* [The task]: Copy out all lines of the records in which the word "signature" appears.

* [Data to examine]:

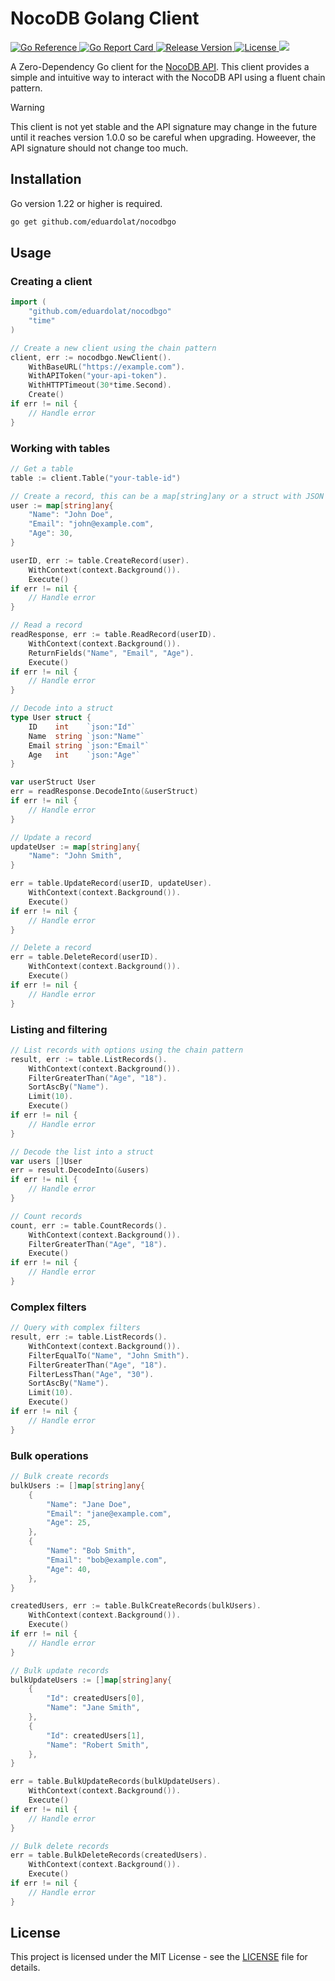# NocoDB Golang Client

<p>
  <a href="https://pkg.go.dev/github.com/eduardolat/nocodbgo">
    <img src="https://pkg.go.dev/badge/github.com/eduardolat/nocodbgo" alt="Go Reference"/>
  </a>
  <a href="https://goreportcard.com/report/eduardolat/nocodbgo">
    <img src="https://goreportcard.com/badge/eduardolat/nocodbgo" alt="Go Report Card"/>
  </a>
  <a href="https://github.com/eduardolat/nocodbgo/releases/latest">
    <img src="https://img.shields.io/github/release/eduardolat/nocodbgo.svg" alt="Release Version"/>
  </a>
  <a href="LICENSE">
    <img src="https://img.shields.io/github/license/eduardolat/nocodbgo.svg" alt="License"/>
  </a>
  <a href="https://github.com/eduardolat/nocodbgo">
    <img src="https://img.shields.io/github/stars/eduardolat/nocodbgo?style=flat&label=github+stars"/>
  </a>
</p>

A Zero-Dependency Go client for the
[NocoDB API](https://docs.nocodb.com/developer-resources/rest-APIs/overview).
This client provides a simple and intuitive way to interact with the NocoDB API
using a fluent chain pattern.

> [!WARNING]
> This client is not yet stable and the API signature may change in the future
> until it reaches version 1.0.0 so be careful when upgrading. Howeever, the API
> signature should not change too much.

## Installation

Go version 1.22 or higher is required.

```bash
go get github.com/eduardolat/nocodbgo
```

## Usage

### Creating a client

```go
import (
    "github.com/eduardolat/nocodbgo"
    "time"
)

// Create a new client using the chain pattern
client, err := nocodbgo.NewClient().
    WithBaseURL("https://example.com").
    WithAPIToken("your-api-token").
    WithHTTPTimeout(30*time.Second).
    Create()
if err != nil {
    // Handle error
}
```

### Working with tables

```go
// Get a table
table := client.Table("your-table-id")

// Create a record, this can be a map[string]any or a struct with JSON tags
user := map[string]any{
    "Name": "John Doe",
    "Email": "john@example.com",
    "Age": 30,
}

userID, err := table.CreateRecord(user).
    WithContext(context.Background()).
    Execute()
if err != nil {
    // Handle error
}

// Read a record
readResponse, err := table.ReadRecord(userID).
    WithContext(context.Background()).
    ReturnFields("Name", "Email", "Age").
    Execute()
if err != nil {
    // Handle error
}

// Decode into a struct
type User struct {
    ID    int    `json:"Id"`
    Name  string `json:"Name"`
    Email string `json:"Email"`
    Age   int    `json:"Age"`
}

var userStruct User
err = readResponse.DecodeInto(&userStruct)
if err != nil {
    // Handle error
}

// Update a record
updateUser := map[string]any{
    "Name": "John Smith",
}

err = table.UpdateRecord(userID, updateUser).
    WithContext(context.Background()).
    Execute()
if err != nil {
    // Handle error
}

// Delete a record
err = table.DeleteRecord(userID).
    WithContext(context.Background()).
    Execute()
if err != nil {
    // Handle error
}
```

### Listing and filtering

```go
// List records with options using the chain pattern
result, err := table.ListRecords().
    WithContext(context.Background()).
    FilterGreaterThan("Age", "18").
    SortAscBy("Name").
    Limit(10).
    Execute()
if err != nil {
    // Handle error
}

// Decode the list into a struct
var users []User
err = result.DecodeInto(&users)
if err != nil {
    // Handle error
}

// Count records
count, err := table.CountRecords().
    WithContext(context.Background()).
    FilterGreaterThan("Age", "18").
    Execute()
if err != nil {
    // Handle error
}
```

### Complex filters

```go
// Query with complex filters
result, err := table.ListRecords().
    WithContext(context.Background()).
    FilterEqualTo("Name", "John Smith").
    FilterGreaterThan("Age", "18").
    FilterLessThan("Age", "30").
    SortAscBy("Name").
    Limit(10).
    Execute()
if err != nil {
    // Handle error
}
```

### Bulk operations

```go
// Bulk create records
bulkUsers := []map[string]any{
    {
        "Name": "Jane Doe",
        "Email": "jane@example.com",
        "Age": 25,
    },
    {
        "Name": "Bob Smith",
        "Email": "bob@example.com",
        "Age": 40,
    },
}

createdUsers, err := table.BulkCreateRecords(bulkUsers).
    WithContext(context.Background()).
    Execute()
if err != nil {
    // Handle error
}

// Bulk update records
bulkUpdateUsers := []map[string]any{
    {
        "Id": createdUsers[0],
        "Name": "Jane Smith",
    },
    {
        "Id": createdUsers[1],
        "Name": "Robert Smith",
    },
}

err = table.BulkUpdateRecords(bulkUpdateUsers).
    WithContext(context.Background()).
    Execute()
if err != nil {
    // Handle error
}

// Bulk delete records
err = table.BulkDeleteRecords(createdUsers).
    WithContext(context.Background()).
    Execute()
if err != nil {
    // Handle error
}
```

## License

This project is licensed under the MIT License - see the [LICENSE](LICENSE) file
for details.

* [Result of this exercise]:
> This client is not yet stable and the API signature may change in the future
> signature should not change too much.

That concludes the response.